What is being asked:
In the listing below, find each line holding "Open" and copy it.

Data for this task:
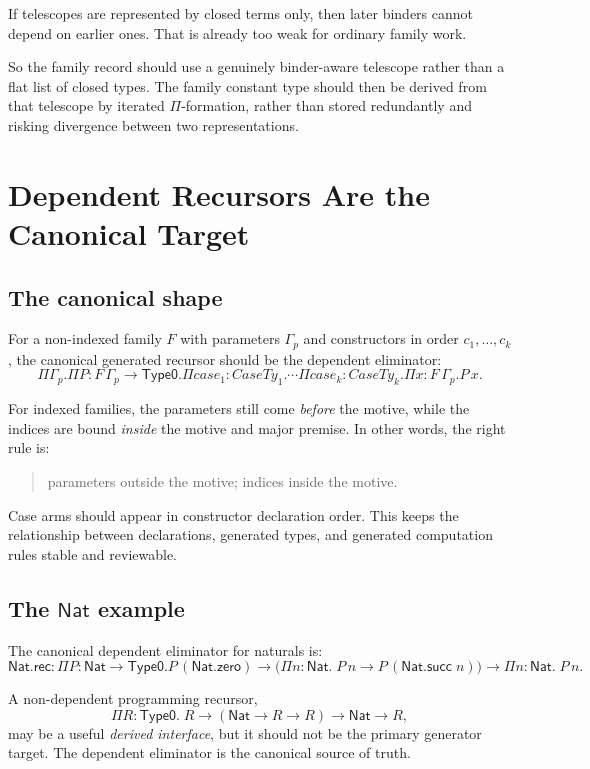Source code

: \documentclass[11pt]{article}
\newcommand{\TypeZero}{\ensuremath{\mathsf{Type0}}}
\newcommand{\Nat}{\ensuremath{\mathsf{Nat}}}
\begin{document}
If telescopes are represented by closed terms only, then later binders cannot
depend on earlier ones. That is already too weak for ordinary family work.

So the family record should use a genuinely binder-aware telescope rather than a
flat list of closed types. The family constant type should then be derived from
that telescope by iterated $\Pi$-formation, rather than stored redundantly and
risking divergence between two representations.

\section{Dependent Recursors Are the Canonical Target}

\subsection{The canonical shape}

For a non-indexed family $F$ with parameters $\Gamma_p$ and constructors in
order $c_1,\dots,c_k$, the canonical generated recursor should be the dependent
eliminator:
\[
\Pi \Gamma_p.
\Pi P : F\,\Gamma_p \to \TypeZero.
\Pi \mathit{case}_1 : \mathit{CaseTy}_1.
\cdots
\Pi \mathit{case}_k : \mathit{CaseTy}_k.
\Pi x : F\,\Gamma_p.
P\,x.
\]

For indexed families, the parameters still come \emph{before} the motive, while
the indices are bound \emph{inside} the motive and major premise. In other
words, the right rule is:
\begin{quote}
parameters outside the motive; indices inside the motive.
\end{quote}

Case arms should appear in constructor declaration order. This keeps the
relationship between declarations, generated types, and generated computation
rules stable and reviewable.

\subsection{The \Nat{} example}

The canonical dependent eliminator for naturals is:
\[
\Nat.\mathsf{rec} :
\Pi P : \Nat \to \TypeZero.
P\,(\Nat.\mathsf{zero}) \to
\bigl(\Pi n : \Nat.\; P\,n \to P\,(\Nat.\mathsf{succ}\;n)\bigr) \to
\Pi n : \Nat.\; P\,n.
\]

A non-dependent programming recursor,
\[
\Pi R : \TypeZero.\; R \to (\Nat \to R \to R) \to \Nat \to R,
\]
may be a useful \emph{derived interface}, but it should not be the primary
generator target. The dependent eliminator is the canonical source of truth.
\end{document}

...

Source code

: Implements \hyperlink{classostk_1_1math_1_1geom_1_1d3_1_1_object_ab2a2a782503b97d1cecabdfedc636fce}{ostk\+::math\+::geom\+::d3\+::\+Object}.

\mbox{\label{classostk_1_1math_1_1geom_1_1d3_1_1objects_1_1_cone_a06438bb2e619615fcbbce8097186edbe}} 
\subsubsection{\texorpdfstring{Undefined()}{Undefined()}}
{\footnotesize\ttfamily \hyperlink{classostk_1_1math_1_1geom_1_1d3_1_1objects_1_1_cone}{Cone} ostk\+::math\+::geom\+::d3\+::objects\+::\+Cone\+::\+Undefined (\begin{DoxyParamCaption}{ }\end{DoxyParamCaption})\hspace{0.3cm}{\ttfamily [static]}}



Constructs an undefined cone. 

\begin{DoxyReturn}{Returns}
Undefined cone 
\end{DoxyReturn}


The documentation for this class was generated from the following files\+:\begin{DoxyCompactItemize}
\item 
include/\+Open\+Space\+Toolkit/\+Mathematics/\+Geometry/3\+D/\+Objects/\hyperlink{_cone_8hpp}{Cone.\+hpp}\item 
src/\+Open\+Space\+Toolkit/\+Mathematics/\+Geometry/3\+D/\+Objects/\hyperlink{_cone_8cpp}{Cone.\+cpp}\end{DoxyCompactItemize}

Exercise output:
include/\+Open\+Space\+Toolkit/\+Mathematics/\+Geometry/3\+D/\+Objects/\hyperlink{_cone_8hpp}{Cone.\+hpp}\item 
src/\+Open\+Space\+Toolkit/\+Mathematics/\+Geometry/3\+D/\+Objects/\hyperlink{_cone_8cpp}{Cone.\+cpp}\end{DoxyCompactItemize}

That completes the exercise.